Testing High Capacitance MLCC’s


Most LCR meters are incapable of testing high value MLCC’s due to their internal impedance. The impedance of all MLCC’s 1.0uF and higher is so low at 1KHz that the supplied current of the meter is essentially drained, in-turn dropping the specified voltage to basically 0 Volts so the capacitor never sees the required voltage. This can be verified by measuring the voltage across the capacitor while it’s under test with a true RMS meter. If the voltage is less than 0.4Vrms, the capacitance reading will be low every time.
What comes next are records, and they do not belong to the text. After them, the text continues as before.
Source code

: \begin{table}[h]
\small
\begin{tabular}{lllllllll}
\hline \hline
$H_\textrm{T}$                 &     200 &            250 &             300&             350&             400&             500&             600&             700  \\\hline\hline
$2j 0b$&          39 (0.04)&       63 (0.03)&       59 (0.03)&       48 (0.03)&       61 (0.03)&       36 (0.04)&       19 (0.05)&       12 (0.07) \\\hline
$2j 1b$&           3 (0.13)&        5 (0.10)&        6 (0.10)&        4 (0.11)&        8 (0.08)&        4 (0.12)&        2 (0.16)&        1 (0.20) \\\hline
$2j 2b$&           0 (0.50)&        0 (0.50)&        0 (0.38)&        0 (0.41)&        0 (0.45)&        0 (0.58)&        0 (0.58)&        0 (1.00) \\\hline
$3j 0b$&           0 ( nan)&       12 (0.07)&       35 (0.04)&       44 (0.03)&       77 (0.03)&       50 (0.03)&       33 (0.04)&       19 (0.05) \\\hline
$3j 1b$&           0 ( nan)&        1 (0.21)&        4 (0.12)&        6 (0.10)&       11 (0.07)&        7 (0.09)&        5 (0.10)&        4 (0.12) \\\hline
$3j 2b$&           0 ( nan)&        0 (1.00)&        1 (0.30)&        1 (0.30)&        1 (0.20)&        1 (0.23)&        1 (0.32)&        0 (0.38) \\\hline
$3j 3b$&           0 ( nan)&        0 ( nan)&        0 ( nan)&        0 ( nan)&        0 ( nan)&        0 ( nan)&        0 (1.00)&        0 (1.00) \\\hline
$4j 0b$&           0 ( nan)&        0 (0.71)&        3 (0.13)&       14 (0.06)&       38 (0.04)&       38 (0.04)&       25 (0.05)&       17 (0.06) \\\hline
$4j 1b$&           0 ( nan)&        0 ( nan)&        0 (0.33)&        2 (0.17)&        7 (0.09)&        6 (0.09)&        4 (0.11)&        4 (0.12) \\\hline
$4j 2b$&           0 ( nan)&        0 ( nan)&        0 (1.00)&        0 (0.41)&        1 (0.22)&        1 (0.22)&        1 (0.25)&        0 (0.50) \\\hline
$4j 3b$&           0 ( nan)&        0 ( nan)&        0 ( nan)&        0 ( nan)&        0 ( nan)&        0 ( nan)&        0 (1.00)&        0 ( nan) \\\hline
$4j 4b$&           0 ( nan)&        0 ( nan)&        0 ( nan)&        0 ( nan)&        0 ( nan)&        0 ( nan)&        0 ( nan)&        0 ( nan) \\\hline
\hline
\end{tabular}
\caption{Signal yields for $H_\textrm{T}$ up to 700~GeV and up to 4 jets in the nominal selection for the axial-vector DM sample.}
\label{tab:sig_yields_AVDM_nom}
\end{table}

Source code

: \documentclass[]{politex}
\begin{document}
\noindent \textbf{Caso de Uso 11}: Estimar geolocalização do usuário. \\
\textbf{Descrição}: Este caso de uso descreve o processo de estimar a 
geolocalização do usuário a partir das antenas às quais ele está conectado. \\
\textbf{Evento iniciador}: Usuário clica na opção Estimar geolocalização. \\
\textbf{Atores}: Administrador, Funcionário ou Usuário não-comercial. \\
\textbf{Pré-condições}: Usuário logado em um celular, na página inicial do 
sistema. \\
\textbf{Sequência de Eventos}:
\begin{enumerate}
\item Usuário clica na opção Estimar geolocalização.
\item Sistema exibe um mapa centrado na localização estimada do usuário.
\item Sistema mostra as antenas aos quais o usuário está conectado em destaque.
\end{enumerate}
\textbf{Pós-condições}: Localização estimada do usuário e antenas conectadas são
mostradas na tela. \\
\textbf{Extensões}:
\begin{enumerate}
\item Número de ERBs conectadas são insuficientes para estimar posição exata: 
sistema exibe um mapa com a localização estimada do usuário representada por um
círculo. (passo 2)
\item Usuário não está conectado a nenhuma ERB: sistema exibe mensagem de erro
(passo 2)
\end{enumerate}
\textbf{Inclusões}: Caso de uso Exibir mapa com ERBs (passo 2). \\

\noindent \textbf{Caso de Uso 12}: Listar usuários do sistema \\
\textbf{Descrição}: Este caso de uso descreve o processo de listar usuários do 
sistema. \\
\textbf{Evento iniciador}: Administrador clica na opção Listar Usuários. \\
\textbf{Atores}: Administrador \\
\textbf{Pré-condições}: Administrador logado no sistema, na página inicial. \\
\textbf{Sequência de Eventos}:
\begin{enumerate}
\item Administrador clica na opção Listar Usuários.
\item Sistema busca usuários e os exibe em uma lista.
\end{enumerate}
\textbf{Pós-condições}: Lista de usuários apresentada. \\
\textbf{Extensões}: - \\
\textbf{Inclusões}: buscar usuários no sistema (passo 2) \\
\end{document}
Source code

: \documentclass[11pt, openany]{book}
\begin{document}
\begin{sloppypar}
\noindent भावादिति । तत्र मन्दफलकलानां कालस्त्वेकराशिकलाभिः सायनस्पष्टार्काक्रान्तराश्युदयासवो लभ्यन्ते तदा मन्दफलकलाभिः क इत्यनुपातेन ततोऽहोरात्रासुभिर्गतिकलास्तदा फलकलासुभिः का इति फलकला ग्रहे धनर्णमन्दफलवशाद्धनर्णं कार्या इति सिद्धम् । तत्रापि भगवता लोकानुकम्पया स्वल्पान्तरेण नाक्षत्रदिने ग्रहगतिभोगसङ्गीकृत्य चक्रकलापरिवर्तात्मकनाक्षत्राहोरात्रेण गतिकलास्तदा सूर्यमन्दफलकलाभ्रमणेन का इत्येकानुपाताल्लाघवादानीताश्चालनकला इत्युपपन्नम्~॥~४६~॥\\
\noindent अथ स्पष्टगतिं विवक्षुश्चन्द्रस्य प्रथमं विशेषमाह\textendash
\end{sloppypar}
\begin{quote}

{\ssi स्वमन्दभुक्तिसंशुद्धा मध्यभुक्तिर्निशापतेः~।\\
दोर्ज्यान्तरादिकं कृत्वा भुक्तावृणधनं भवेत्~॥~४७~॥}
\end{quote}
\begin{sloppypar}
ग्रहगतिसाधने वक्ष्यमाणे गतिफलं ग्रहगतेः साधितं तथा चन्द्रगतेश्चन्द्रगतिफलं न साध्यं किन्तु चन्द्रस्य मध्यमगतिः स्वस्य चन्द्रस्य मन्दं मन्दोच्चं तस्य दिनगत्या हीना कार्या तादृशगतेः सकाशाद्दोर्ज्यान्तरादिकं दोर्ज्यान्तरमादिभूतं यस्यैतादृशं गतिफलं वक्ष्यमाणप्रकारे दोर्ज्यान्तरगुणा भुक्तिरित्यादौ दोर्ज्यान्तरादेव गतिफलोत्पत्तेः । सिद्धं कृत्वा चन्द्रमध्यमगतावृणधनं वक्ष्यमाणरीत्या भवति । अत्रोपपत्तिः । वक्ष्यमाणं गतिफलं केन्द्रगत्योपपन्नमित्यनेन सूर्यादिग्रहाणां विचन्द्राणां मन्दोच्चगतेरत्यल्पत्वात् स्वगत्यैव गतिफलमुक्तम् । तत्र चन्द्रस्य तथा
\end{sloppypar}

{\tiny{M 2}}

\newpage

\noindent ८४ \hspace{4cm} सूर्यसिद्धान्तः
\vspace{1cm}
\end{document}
Some mid-range LCR meters have an impedance matching capability ALC (Automatic Level Control) Function. This allows the meter to decrease its own impedance until it’s lower than the device under test. However, in the case of most high value MLCC’s, this alone is not enough. With these caps, an amplifier unit is necessary to increase the current through the capacitor until the voltage across it reaches the pre-set level (.5Vrms – 1Vrms). We have an Agilent 4284A machine here at Digi-Key and it has both of these capabilities.

There could also be an issue of aging with these caps, however you want to ensure that you are testing them correctly before trying to correct any aging issue.

Here is a excellent article from Steve Maloy that also talks about aging with the MLCCs.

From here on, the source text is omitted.